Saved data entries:
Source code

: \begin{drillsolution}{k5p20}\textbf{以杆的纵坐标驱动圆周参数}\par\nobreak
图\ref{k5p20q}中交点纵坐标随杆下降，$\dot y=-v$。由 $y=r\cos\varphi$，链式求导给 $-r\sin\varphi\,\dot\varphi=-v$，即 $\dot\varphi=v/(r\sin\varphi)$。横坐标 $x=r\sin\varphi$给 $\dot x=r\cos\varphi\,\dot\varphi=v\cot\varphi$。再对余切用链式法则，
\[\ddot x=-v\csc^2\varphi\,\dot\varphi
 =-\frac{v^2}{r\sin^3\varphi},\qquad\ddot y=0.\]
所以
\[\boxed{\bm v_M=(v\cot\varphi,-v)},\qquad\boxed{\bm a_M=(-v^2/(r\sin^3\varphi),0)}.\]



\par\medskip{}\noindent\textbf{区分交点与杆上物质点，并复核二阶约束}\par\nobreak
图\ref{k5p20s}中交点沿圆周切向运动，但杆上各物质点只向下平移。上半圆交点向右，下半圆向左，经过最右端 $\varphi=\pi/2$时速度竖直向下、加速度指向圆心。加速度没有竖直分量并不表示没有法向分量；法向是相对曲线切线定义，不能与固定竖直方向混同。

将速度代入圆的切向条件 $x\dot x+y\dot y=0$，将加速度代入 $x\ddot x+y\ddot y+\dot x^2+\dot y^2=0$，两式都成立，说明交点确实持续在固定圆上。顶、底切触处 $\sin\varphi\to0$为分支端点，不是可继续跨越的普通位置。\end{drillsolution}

**Exercise objective:**
List each line of the entries that holds the string "qquad".

**Task output:**
 =-\frac{v^2}{r\sin^3\varphi},\qquad\ddot y=0.\]
\[\boxed{\bm v_M=(v\cot\varphi,-v)},\qquad\boxed{\bm a_M=(-v^2/(r\sin^3\varphi),0)}.\]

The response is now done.